Quando nel 1993 Phil Collins abbandonò il cadavere in decomposizione che da troppo tempo usurpava il glorioso nome dei Genesis, fu opinione quasi comune che la tomba fosse sul punto di essere chiusa. Tuttavia, il cadavere divenne zombie grazie all'opera di magia nera operata dal sympatico due Tony Banks-Mike Rutherford. I due ingaggiarono Ray Wilson (chi è costui?) alla voce e decisero di far uscire, nel 1997, Calling All Stations", un pessimo disco che fa sembrare capolavoro anche il solo "Abacab". Il disco, che dovrebbe essere un ritorno al rock, ma che è in realtà un'accozzaglia demenziale di suoni che definire pop di pessima fattura sarebbe come dirne elogi, si articola attraverso 11 canzoni, quasi tutte scritte da Rutherford e Banks.

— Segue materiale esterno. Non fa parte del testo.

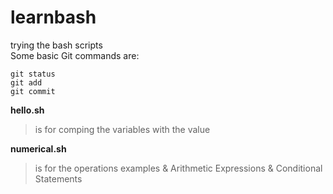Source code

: # learnbash

trying the bash scripts  
Some basic Git commands are:
```
git status
git add
git commit
```


**hello.sh**
  >  is for comping the variables with the value



**numerical.sh**
   > is for the operations examples & Arithmetic Expressions & Conditional Statements

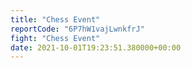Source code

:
 ```yaml
---
title: "Chess Event"
reportCode: "6P7hW1vajLwnkfrJ"
fight: "Chess Event"
date: 2021-10-01T19:23:51.380000+00:00
---
```

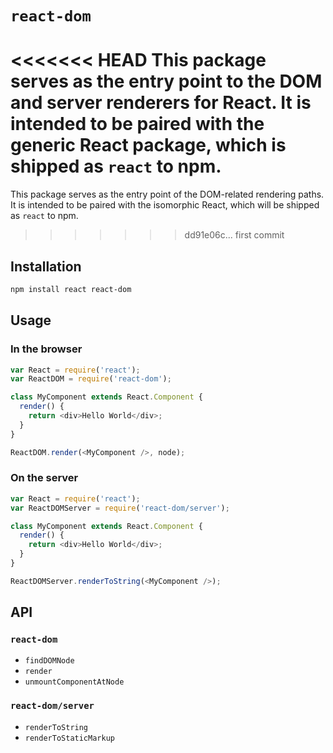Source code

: # `react-dom`

<<<<<<< HEAD
This package serves as the entry point to the DOM and server renderers for React. It is intended to be paired with the generic React package, which is shipped as `react` to npm.
=======
This package serves as the entry point of the DOM-related rendering paths. It is intended to be paired with the isomorphic React, which will be shipped as `react` to npm.
>>>>>>> dd91e06c... first commit

## Installation

```sh
npm install react react-dom
```

## Usage

### In the browser

```js
var React = require('react');
var ReactDOM = require('react-dom');

class MyComponent extends React.Component {
  render() {
    return <div>Hello World</div>;
  }
}

ReactDOM.render(<MyComponent />, node);
```

### On the server

```js
var React = require('react');
var ReactDOMServer = require('react-dom/server');

class MyComponent extends React.Component {
  render() {
    return <div>Hello World</div>;
  }
}

ReactDOMServer.renderToString(<MyComponent />);
```

## API

### `react-dom`

- `findDOMNode`
- `render`
- `unmountComponentAtNode`

### `react-dom/server`

- `renderToString`
- `renderToStaticMarkup`

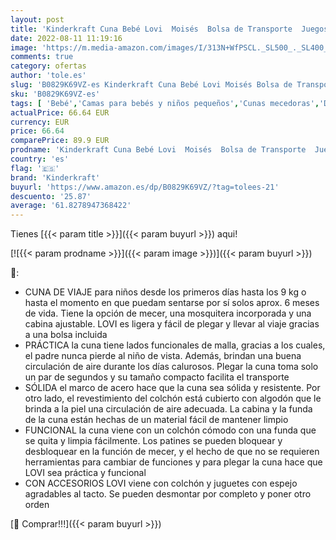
 ```yaml
---
layout: post
title: 'Kinderkraft Cuna Bebé Lovi  Moisés  Bolsa de Transporte  Juegos  Viaje  Gris'
date: 2022-08-11 11:19:16
image: 'https://m.media-amazon.com/images/I/313N+WfPSCL._SL500_._SL400_.jpg'
comments: true
category: ofertas
author: 'tole.es'
slug: 'B0829K69VZ-es Kinderkraft Cuna Bebé Lovi Moisés Bolsa de Transporte...'
sku: 'B0829K69VZ-es'
tags: [ 'Bebé','Camas para bebés y niños pequeños','Cunas mecedoras','Dormitorio','Muebles para bebé','bebé','kinderkraft','🇪🇸', ]
actualPrice: 66.64 EUR
currency: EUR
price: 66.64
comparePrice: 89.9 EUR
prodname: 'Kinderkraft Cuna Bebé Lovi  Moisés  Bolsa de Transporte  Juegos  Viaje  Gris'
country: 'es'
flag: '🇪🇸'
brand: 'Kinderkraft'
buyurl: 'https://www.amazon.es/dp/B0829K69VZ/?tag=tolees-21'
descuento: '25.87'
average: '61.8278947368422'
---
```


Tienes [{{< param title >}}]({{< param buyurl >}}) aqui!

[![{{< param prodname >}}]({{< param image >}})]({{< param buyurl >}})

🔎:

- CUNA DE VIAJE para niños desde los primeros días hasta los 9 kg o hasta el momento en que puedam sentarse por sí solos aprox. 6 meses de vida. Tiene la opción de mecer, una mosquitera incorporada y una cabina ajustable. LOVI es ligera y fácil de plegar y llevar al viaje gracias a una bolsa incluida
- PRÁCTICA la cuna tiene lados funcionales de malla, gracias a los cuales, el padre nunca pierde al niño de vista. Además, brindan una buena circulación de aire durante los días calurosos. Plegar la cuna toma solo un par de segundos y su tamaño compacto facilita el transporte
- SÓLIDA el marco de acero hace que la cuna sea sólida y resistente. Por otro lado, el revestimiento del colchón está cubierto con algodón que le brinda a la piel una circulación de aire adecuada. La cabina y la funda de la cuna están hechas de un material fácil de mantener limpio
- FUNCIONAL la cuna viene con un colchón cómodo con una funda que se quita y limpia fácilmente. Los patines se pueden bloquear y desbloquear en la función de mecer, y el hecho de que no se requieren herramientas para cambiar de funciones y para plegar la cuna hace que LOVI sea práctica y funcional
- CON ACCESORIOS LOVI viene con colchón y juguetes con espejo agradables al tacto. Se pueden desmontar por completo y poner otro orden

[🛒 Comprar!!!]({{< param buyurl >}})
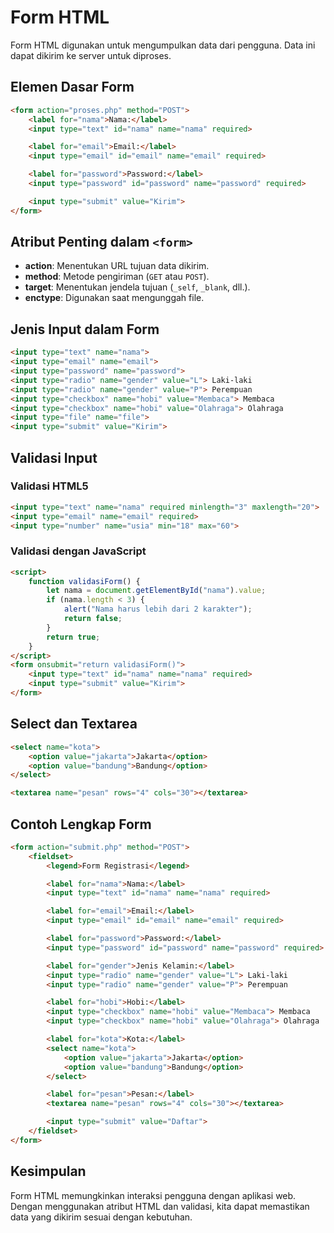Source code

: # Form HTML

Form HTML digunakan untuk mengumpulkan data dari pengguna. Data ini dapat dikirim ke server untuk diproses.

## Elemen Dasar Form

```html
<form action="proses.php" method="POST">
    <label for="nama">Nama:</label>
    <input type="text" id="nama" name="nama" required>

    <label for="email">Email:</label>
    <input type="email" id="email" name="email" required>

    <label for="password">Password:</label>
    <input type="password" id="password" name="password" required>

    <input type="submit" value="Kirim">
</form>
```

## Atribut Penting dalam `<form>`

- **action**: Menentukan URL tujuan data dikirim.
- **method**: Metode pengiriman (`GET` atau `POST`).
- **target**: Menentukan jendela tujuan (`_self`, `_blank`, dll.).
- **enctype**: Digunakan saat mengunggah file.

## Jenis Input dalam Form

```html
<input type="text" name="nama">
<input type="email" name="email">
<input type="password" name="password">
<input type="radio" name="gender" value="L"> Laki-laki
<input type="radio" name="gender" value="P"> Perempuan
<input type="checkbox" name="hobi" value="Membaca"> Membaca
<input type="checkbox" name="hobi" value="Olahraga"> Olahraga
<input type="file" name="file">
<input type="submit" value="Kirim">
```

## Validasi Input

### Validasi HTML5

```html
<input type="text" name="nama" required minlength="3" maxlength="20">
<input type="email" name="email" required>
<input type="number" name="usia" min="18" max="60">
```

### Validasi dengan JavaScript

```html
<script>
    function validasiForm() {
        let nama = document.getElementById("nama").value;
        if (nama.length < 3) {
            alert("Nama harus lebih dari 2 karakter");
            return false;
        }
        return true;
    }
</script>
<form onsubmit="return validasiForm()">
    <input type="text" id="nama" name="nama" required>
    <input type="submit" value="Kirim">
</form>
```

## Select dan Textarea

```html
<select name="kota">
    <option value="jakarta">Jakarta</option>
    <option value="bandung">Bandung</option>
</select>

<textarea name="pesan" rows="4" cols="30"></textarea>
```

## Contoh Lengkap Form

```html
<form action="submit.php" method="POST">
    <fieldset>
        <legend>Form Registrasi</legend>

        <label for="nama">Nama:</label>
        <input type="text" id="nama" name="nama" required>

        <label for="email">Email:</label>
        <input type="email" id="email" name="email" required>

        <label for="password">Password:</label>
        <input type="password" id="password" name="password" required>

        <label for="gender">Jenis Kelamin:</label>
        <input type="radio" name="gender" value="L"> Laki-laki
        <input type="radio" name="gender" value="P"> Perempuan

        <label for="hobi">Hobi:</label>
        <input type="checkbox" name="hobi" value="Membaca"> Membaca
        <input type="checkbox" name="hobi" value="Olahraga"> Olahraga

        <label for="kota">Kota:</label>
        <select name="kota">
            <option value="jakarta">Jakarta</option>
            <option value="bandung">Bandung</option>
        </select>

        <label for="pesan">Pesan:</label>
        <textarea name="pesan" rows="4" cols="30"></textarea>

        <input type="submit" value="Daftar">
    </fieldset>
</form>
```

## Kesimpulan

Form HTML memungkinkan interaksi pengguna dengan aplikasi web. Dengan menggunakan atribut HTML dan validasi, kita dapat memastikan data yang dikirim sesuai dengan kebutuhan.
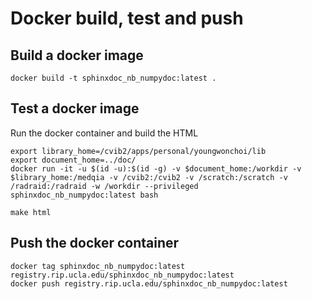 # Docker build, test and push

## Build a docker image

```{bash}
docker build -t sphinxdoc_nb_numpydoc:latest .
```

## Test a docker image

Run the docker container and build the HTML

```{bash}
export library_home=/cvib2/apps/personal/youngwonchoi/lib
export document_home=../doc/
docker run -it -u $(id -u):$(id -g) -v $document_home:/workdir -v $library_home:/medqia -v /cvib2:/cvib2 -v /scratch:/scratch -v /radraid:/radraid -w /workdir --privileged sphinxdoc_nb_numpydoc:latest bash

make html
```

## Push the docker container

```{bash}
docker tag sphinxdoc_nb_numpydoc:latest registry.rip.ucla.edu/sphinxdoc_nb_numpydoc:latest
docker push registry.rip.ucla.edu/sphinxdoc_nb_numpydoc:latest
```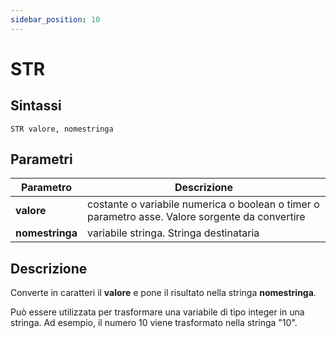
 ```yaml
---
sidebar_position: 10
---
```


# STR

## Sintassi

  ```
  STR valore, nomestringa
  ```

## Parametri
|Parametro             | Descrizione                                                                                               |                
|----------------------|-----------------------------------------------------------------------------------------------------------|
| **valore**           | costante o variabile numerica o boolean o timer o parametro asse. Valore sorgente da convertire           |         
| **nomestringa**      | variabile stringa. Stringa destinataria                                                                   |         

## Descrizione
Converte in caratteri il **valore** e pone il risultato nella stringa **nomestringa**. 

Può essere utilizzata per trasformare una variabile di tipo integer in una stringa. Ad esempio, il numero 10 viene trasformato nella stringa "10".

  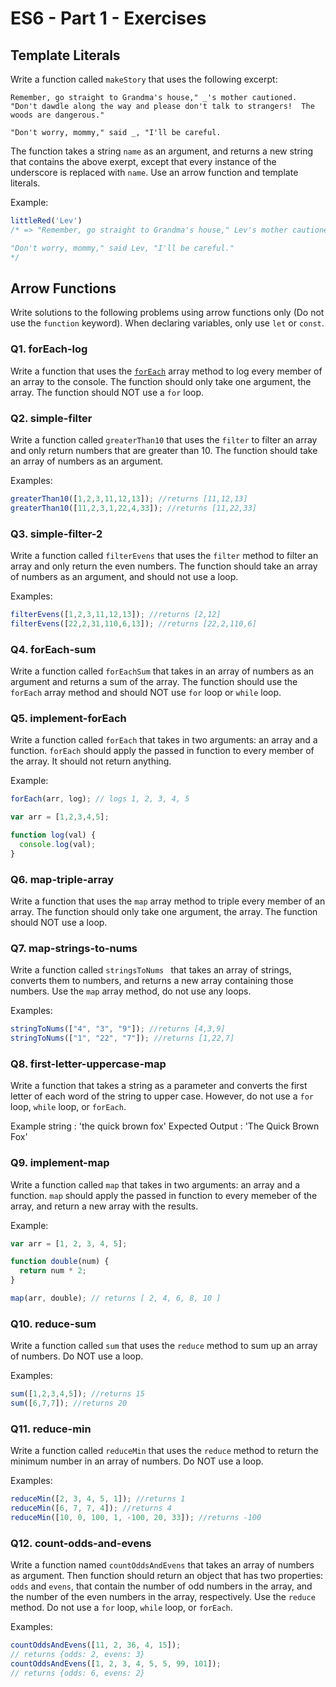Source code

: # ES6 - Part 1 - Exercises

## Template Literals

Write a function called `makeStory` that uses the following excerpt:

```text
Remember, go straight to Grandma's house," _'s mother cautioned.  "Don't dawdle along the way and please don't talk to strangers!  The woods are dangerous."

"Don't worry, mommy," said _, "I'll be careful.
```

The function takes a string `name` as an argument, and returns a new string that contains the above exerpt, except that every instance of the underscore is replaced with `name`. Use an arrow function and template literals.

Example:

```js
littleRed('Lev')
/* => "Remember, go straight to Grandma's house," Lev's mother cautioned.  "Don't dawdle along the way and please don't talk to strangers!  The woods are dangerous."

"Don't worry, mommy," said Lev, "I'll be careful."
*/
```

## Arrow Functions

Write solutions to the following problems using arrow functions only (Do not use the `function` keyword). When declaring variables, only use `let` or `const`.

### Q1. forEach-log

Write a function that uses the [`forEach`](http://www.w3schools.com/jsref/jsref_forEach.asp) array method to log every member of an array to the console. The function should only take one argument, the array. The function should NOT use a `for` loop.

### Q2. simple-filter

Write a function called `greaterThan10` that uses the `filter` to filter an array and only return numbers that are greater than 10. The function should take an array of numbers as an argument.

Examples:

```js
greaterThan10([1,2,3,11,12,13]); //returns [11,12,13]
greaterThan10([11,2,3,1,22,4,33]); //returns [11,22,33]
```

### Q3. simple-filter-2

Write a function called `filterEvens` that uses the `filter` method to filter an array and only return the even numbers. The function should take an array of numbers as an argument, and should not use a loop.

Examples:

```js
filterEvens([1,2,3,11,12,13]); //returns [2,12]
filterEvens([22,2,31,110,6,13]); //returns [22,2,110,6]
```

### Q4. forEach-sum

Write a function called `forEachSum` that takes in an array of numbers as an argument and returns a sum of the array. The function should use the `forEach` array method and should NOT use  `for` loop or `while` loop.

### Q5. implement-forEach

Write a function called `forEach` that takes in two arguments: an array and a function. `forEach` should apply the passed in function to every member of the array. It should not return anything.

Example:

```javascript
forEach(arr, log); // logs 1, 2, 3, 4, 5

var arr = [1,2,3,4,5];

function log(val) {
  console.log(val);
}
```

### Q6. map-triple-array

Write a function that uses the `map` array method to triple every member of an array. The function should only take one argument, the array. The function should NOT use a loop.

### Q7. map-strings-to-nums

Write a function called `stringsToNums ` that takes an array of strings, converts them to numbers, and returns a new array containing those numbers. Use the `map` array method, do not use any loops.

Examples:

```js
stringToNums(["4", "3", "9"]); //returns [4,3,9]
stringToNums(["1", "22", "7"]); //returns [1,22,7]
```

### Q8. first-letter-uppercase-map

Write a function that takes a string as a parameter and converts the first letter of each word of the string to upper case. However, do not use a `for` loop, `while` loop, or `forEach`.

Example string : 'the quick brown fox'
Expected Output : 'The Quick Brown Fox'

### Q9. implement-map

Write a function called `map` that takes in two arguments: an array and a function. `map` should apply the passed in function to every memeber of the array, and return a new array with the results.

Example:

```javascript
var arr = [1, 2, 3, 4, 5];

function double(num) {
  return num * 2;
}

map(arr, double); // returns [ 2, 4, 6, 8, 10 ]
```

### Q10. reduce-sum

Write a function called `sum` that uses the `reduce` method to sum up an array of numbers. Do NOT use a loop.

Examples:

```js
sum([1,2,3,4,5]); //returns 15
sum([6,7,7]); //returns 20
```

### Q11. reduce-min

Write a function called `reduceMin` that uses the `reduce` method to return the minimum number in an array of numbers. Do NOT use a loop.

Examples:

```js
reduceMin([2, 3, 4, 5, 1]); //returns 1
reduceMin([6, 7, 7, 4]); //returns 4
reduceMin([10, 0, 100, 1, -100, 20, 33]); //returns -100
```

### Q12. count-odds-and-evens

Write a function named `countOddsAndEvens` that takes an array of numbers as argument. Then function should return an object that has two properties: `odds` and `evens`, that contain the number of odd numbers in the array, and the number of the even numbers in the array, respectively. Use the `reduce` method. Do not use a `for` loop, `while` loop, or `forEach`.

Examples:

```javascript
countOddsAndEvens([11, 2, 36, 4, 15]);
// returns {odds: 2, evens: 3}
countOddsAndEvens([1, 2, 3, 4, 5, 5, 99, 101]);  
// returns {odds: 6, evens: 2}
```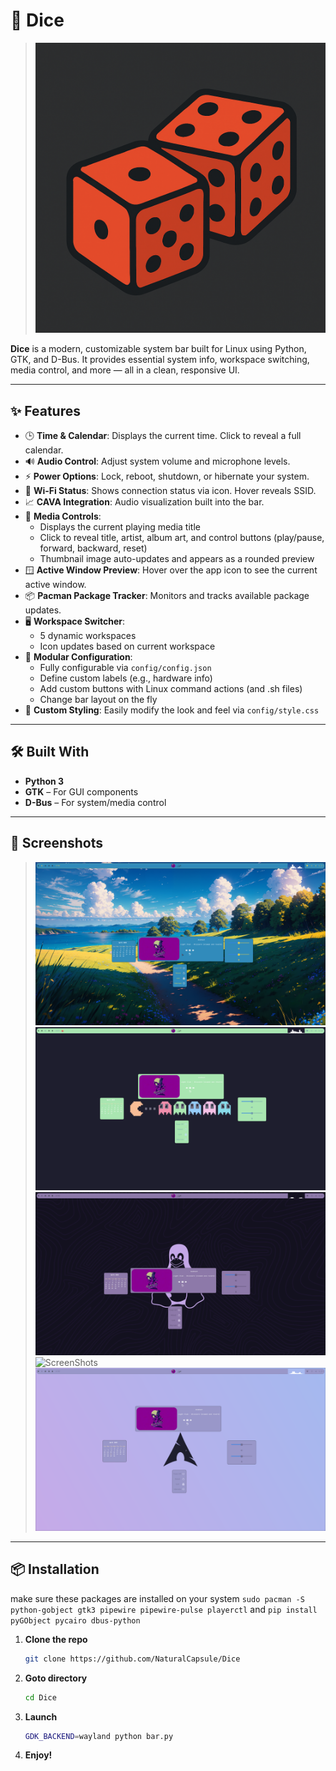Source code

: # 🎲 Dice

> ![App](app_images/dice.png)

**Dice** is a modern, customizable system bar built for Linux using Python, GTK, and D-Bus. It provides essential system info, workspace switching, media control, and more — all in a clean, responsive UI.

---

## ✨ Features

- 🕒 **Time & Calendar**: Displays the current time. Click to reveal a full calendar.
- 🔊 **Audio Control**: Adjust system volume and microphone levels.
- ⚡ **Power Options**: Lock, reboot, shutdown, or hibernate your system.
- 📶 **Wi-Fi Status**: Shows connection status via icon. Hover reveals SSID.
- 📈 **CAVA Integration**: Audio visualization built into the bar.
- 🎵 **Media Controls**:
  - Displays the current playing media title
  - Click to reveal title, artist, album art, and control buttons (play/pause, forward, backward, reset)
  - Thumbnail image auto-updates and appears as a rounded preview
- 🪟 **Active Window Preview**: Hover over the app icon to see the current active window.
- 📦 **Pacman Package Tracker**: Monitors and tracks available package updates.
- 🖥️ **Workspace Switcher**:
  - 5 dynamic workspaces
  - Icon updates based on current workspace
- 🧩 **Modular Configuration**:
  - Fully configurable via `config/config.json`
  - Define custom labels (e.g., hardware info)
  - Add custom buttons with Linux command actions (and .sh files)
  - Change bar layout on the fly
- 🎨 **Custom Styling**: Easily modify the look and feel via `config/style.css`

---

## 🛠️ Built With

- **Python 3**
- **GTK** – For GUI components
- **D-Bus** – For system/media control

---

## 📸 Screenshots

> ![ScreenShots](app_images/2.png) ![ScreenShots](app_images/1.png) ![ScreenShots](app_images/3.png) ![ScreenShots](app_images/4.png) ![ScreenShots](app_images/5.png)

---

## 📦 Installation

make sure these packages are installed on your system
`sudo pacman -S python-gobject gtk3 pipewire pipewire-pulse playerctl`
and
`pip install pyGObject pycairo dbus-python`

1. **Clone the repo**
   ```bash
   git clone https://github.com/NaturalCapsule/Dice
   ```

2. **Goto directory**
   ```bash
   cd Dice
   ```

3. **Launch**
   ```bash
   GDK_BACKEND=wayland python bar.py
   ```

4. **Enjoy!**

La prima traccia è la title-track, che sa soltanto regalare qualche buona atmosfera qua e là, ma, come tutto il disco, fa generalmente da ninna nanna. Proseguendo troviamo i singoli "Congo" e "Shipwreked"; la prima è veramente brutta, arricchita (???) da tamburi africani e cori etnici che non fanno alcun effetto, mentre la seconda è l'unica canzone che mostra quasi decenza, pur sempre rimanendo nell'ambito pop. "Alien Afternoon" è lunga, ma non si salva per niente, e da qui saltiamo fino all'ultima traccia (l'unica che è quasi degna di essere commentata oltre alle sopra dette), che dura ben 8 minuti, ma che si rivela decisamente orrenda, nonostante una fine abbastanza semi-coinvolgente.
Per dirla breve, "Calling All Stations" è un modo tragico per terminare la pluridecennale carriera di un gruppo che, prima di contribuire alla sua eliminazione, ha molto dato al progressive.